UN ARTICLE MAGNÍFIC DE SOLLERS SOBRE MONTAIGNE
Montaigne est bordelais, catholique et bordelais. Philippe Sollers ne pouvait manquer de le découvrir très tôt et d’en être durablement influencé. 
A l’occasion de la sortie en Pléiade des Oeuvres Complètes, il en parle dans le dernier numéro du Nouvel Observateur. Le titre : Montaigne Président [1].

En 1984, Sollers avait déjà écrit un texte – Montaigne, le mutant – repris dans Théorie des exceptions (1986, Folio 28). 
” Montaigne : le premier qui signe vraiment en son nom. Et qui le sait. Et qui l’affirme. “
” ” C’est une absolue perfection, et comme divine, de savoir jouir loyalement de son être. ” Voilà. Vous me copierez cette phrase mille fois. Oui, vous, là, élève machin, au deuxième rang à droite, au lycée Montesquieu ou Montaigne. Je me rappelle que je n’en croyais pas mes yeux. Quelqu’un avait oser l’écrire. Pour les siècles des siècles. Ici même. Dans ce paysage du temps filtré. ” Savoir jouir. ” “.
Puis, dans Le Monde du 11 septembre 1992, Sollers écrivait un autre article sur le Journal de voyage de Montaigne : Un voyageur secret
” Le Journal de voyage est le supplément secret des Essais. Depuis sa découverte, en 1770, il dérange un peu tout le monde.
Les philosophes du dix-huitième siècle, immédiatement intéressés, auraient préféré qu’on en publie seulement des extraits. C’est que le désir de Rome de Montaigne a de quoi gêner la pensée de l’époque, comme, sans doute, de toute époque. ” 

[Imatge d’André Masson]


De toute époque : on peut effectivement le vérifier aujourd’hui encore.

Le 22 juin 1580, à quarante-sept ans, un bizarre voyageur entouré d’une douzaine de compagnons, quitte la région de Bordeaux, en emportant dans ses bagages deux exemplaires d’un livre auquel il tient beaucoup et dont il est l’auteur. On s’étonne qu’un film n’ait pas encore été réalisé à partir de cette idée-force : un écrivain décide d’aller vérifier la réalité universelle de ce qu’il a écrit et de faire reconnaître son originalité par les plus hautes autorités de son temps.

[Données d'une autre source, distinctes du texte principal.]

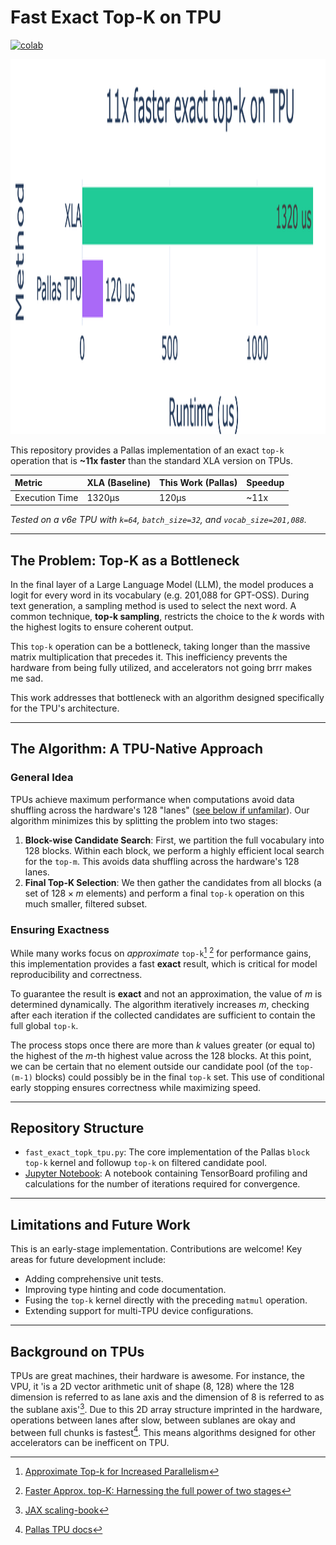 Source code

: # Fast Exact Top-K on TPU

[![colab](https://colab.research.google.com/assets/colab-badge.svg)](https://colab.research.google.com/github/oliverdutton/fast_exact_topk_tpu/blob/main/fast_exact_topk_tpu.ipynb)

<img src="https://github.com/oliverdutton/fast_exact_topk_tpu/blob/main/fast_exact_topk_tpu.png" width="840" height="600">

This repository provides a Pallas implementation of an exact `top-k` operation that is **~11x faster** than the standard XLA version on TPUs.

| Metric         | XLA (Baseline) | This Work (Pallas) | Speedup |
| :------------- | :------------- | :----------------- | :------ |
| Execution Time | 1320µs         | 120µs              | ~11x    |

*Tested on a v6e TPU with `k=64`, `batch_size=32`, and `vocab_size=201,088`.*

---

## The Problem: Top-K as a Bottleneck

In the final layer of a Large Language Model (LLM), the model produces a logit for every word in its vocabulary (e.g. 201,088 for GPT-OSS). During text generation, a sampling method is used to select the next word. A common technique, **top-k sampling**, restricts the choice to the $k$ words with the highest logits to ensure coherent output.

This `top-k` operation can be a bottleneck, taking longer than the massive matrix multiplication that precedes it. This inefficiency prevents the hardware from being fully utilized, and accelerators not going brrr makes me sad.

This work addresses that bottleneck with an algorithm designed specifically for the TPU's architecture.

---

## The Algorithm: A TPU-Native Approach

### General Idea

TPUs achieve maximum performance when computations avoid data shuffling across the hardware's 128 "lanes" ([see below if unfamilar](#background-on-tpus)). Our algorithm minimizes this by splitting the problem into two stages:

1.  **Block-wise Candidate Search**: First, we partition the full vocabulary into 128 blocks. Within each block, we perform a highly efficient local search for the `top-m`. This avoids  data shuffling across the hardware's 128 lanes.
2.  **Final Top-K Selection**: We then gather the candidates from all blocks (a set of $128 \times m$ elements) and perform a final `top-k` operation on this much smaller, filtered subset.


### Ensuring Exactness

While many works focus on *approximate* `top-k`[^6] [^7] for performance gains, this implementation provides a fast **exact** result, which is critical for model reproducibility and correctness.

[^6]: [Approximate Top-k for Increased Parallelism](https://arxiv.org/pdf/2412.04358) 
[^7]: [Faster Approx. top-K: Harnessing the full power of two stages](https://arxiv.org/pdf/2506.04165)

To guarantee the result is **exact** and not an approximation, the value of $m$ is determined dynamically. The algorithm iteratively increases $m$, checking after each iteration if the collected candidates are sufficient to contain the full global `top-k`.

The process stops once there are more than $k$ values greater (or equal to) the highest of the $m$-th highest value across the 128 blocks. At this point, we can be certain that no element outside our candidate pool (of the `top-(m-1)` blocks) could possibly be in the final `top-k` set. This use of conditional early stopping ensures correctness while maximizing speed.

---

## Repository Structure

* `fast_exact_topk_tpu.py`: The core implementation of the Pallas `block top-k` kernel and followup `top-k` on filtered candidate pool.
* [Jupyter Notebook](https://colab.research.google.com/github/oliverdutton/fast_exact_topk_tpu/blob/main/fast_exact_topk_tpu.ipynb): A notebook containing TensorBoard profiling and calculations for the number of iterations required for convergence.

---

## Limitations and Future Work

This is an early-stage implementation. Contributions are welcome! Key areas for future development include:
* Adding comprehensive unit tests.
* Improving type hinting and code documentation.
* Fusing the `top-k` kernel directly with the preceding `matmul` operation.
* Extending support for multi-TPU device configurations.

---
## Background on TPUs
TPUs are great machines, their hardware is awesome. For instance, the VPU, it 'is a 2D vector arithmetic unit of shape (8, 128) where the 128 dimension is referred to as lane axis and the dimension of 8 is referred to as the sublane axis'[^3]. Due to this 2D array structure imprinted in the hardware, operations between lanes after slow, between sublanes are okay and between full chunks is fastest[^4]. This means algorithms designed for other accelerators can be inefficent on TPU.

[^3]: [JAX scaling-book](https://jax-ml.github.io/scaling-book/tpus/)
[^4]: [Pallas TPU docs](https://docs.jax.dev/en/latest/pallas/tpu/details.html)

Un des exemplaires est destiné au roi Henri III, l’autre au pape Grégoire XIII. Parallèlement, le voyageur compte soigner son corps qui lui donne bien des soucis. Sur sa route, il cherchera des sources, des bains, de l’eau salutaire contre la gravelle, colique douloureuse et pierreuse qui n’en finit pas de voiler sa vision.

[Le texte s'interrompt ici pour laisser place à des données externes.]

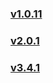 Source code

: ### [v1.0.11](./v1/index_zh-TW.md) <br>

### [v2.0.1](./v2/index_zh-TW.md) <br>

### [v3.4.1](./v3/index_zh-TW.md) <br>
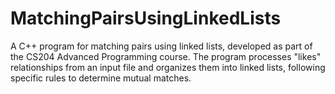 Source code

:# MatchingPairsUsingLinkedLists
 A C++ program for matching pairs using linked lists, developed as part of the CS204 Advanced Programming course. The program processes "likes" relationships from an input file and organizes them into linked lists, following specific rules to determine mutual matches.
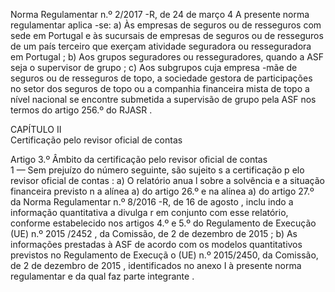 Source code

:  
 
 
Norma Regulamentar  n.º 2/2017 -R, de 24 de março  4 
A presente norma regulamentar aplica -se: 
a) Às empresas de seguros ou de resseguros com sede em Portugal e às sucursais de 
empresas de seguros ou de resseguros de um país terceiro  que exerçam atividade seguradora ou 
resseguradora em Portugal ; 
b) Aos grupos seguradores ou resseguradores, quando a ASF seja o supervisor  de 
grupo ; 
c) Aos subgrupos cuja  empresa -mãe de seguros ou de resseguros de topo, a sociedade 
gestora de participações no setor dos seguros de topo ou a companhia  financeira mista de topo a 
nível nacional  se encontre submetida a supervisão de grupo pela ASF  nos termos do artigo 256.º 
do RJASR . 
 
CAPÍTULO II  
Certificação pelo revisor oficial de contas  
 
Artigo 3.º 
Âmbito  da certificação  pelo revisor oficial de contas  
1 — Sem prejuízo do  número seguinte, são sujeito s a certificação p elo revisor oficial de 
contas : 
a) O relatório anua l sobre a solvência e a situação financeira previsto n a alínea a) do 
artigo  26.º e na alínea a) do artigo 27.º  da Norma Regulamentar n.º 8/2016 -R, de 16 de agosto , 
inclu indo a informação quantitativa a divulga r em conjunto com esse relatório, conforme 
estabelecido  nos artigos 4.º e 5.º  do Regulamento  de Execução (UE)  n.º 2015 /2452 , da 
Comissão, de 2 de dezembro  de 2015 ; 
b) As informações prestadas à ASF de acordo com os modelos quantitativos previstos 
no Regulamento de Execuçã o (UE) n.º 2015/2450, da Comissão, de 2 de dezembro de 2015 , 
identificados no anexo I à presente norma regulamentar e da qual faz parte integrante .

Rentrera-t-il guéri ? Peut-être. Reconnu ? On peut l’espérer. Le roi, ce n’est pas trop difficile. Mais le pape ? Est-ce bien celui qui vient d’approuver l’horrible massacre de la Saint-Barthélemy contre les protestants ? Le pape de la Contre-Réforme active ? Celui, enfin, du calendrier grégorien aboli, plus tard, pendant la Terreur française, avant d’être rétabli autoritairement par Napoléon ? Montaigne va s’agenouiller, son livre à la main, devant Grégoire XIII, en cette fin de siècle chaotique, ruinée par le fanatisme, le doute, les guerres de religion ? Mais oui. Le Journal de voyage est le supplément secret des Essais. Depuis sa découverte, en 1770, il dérange un peu tout le monde.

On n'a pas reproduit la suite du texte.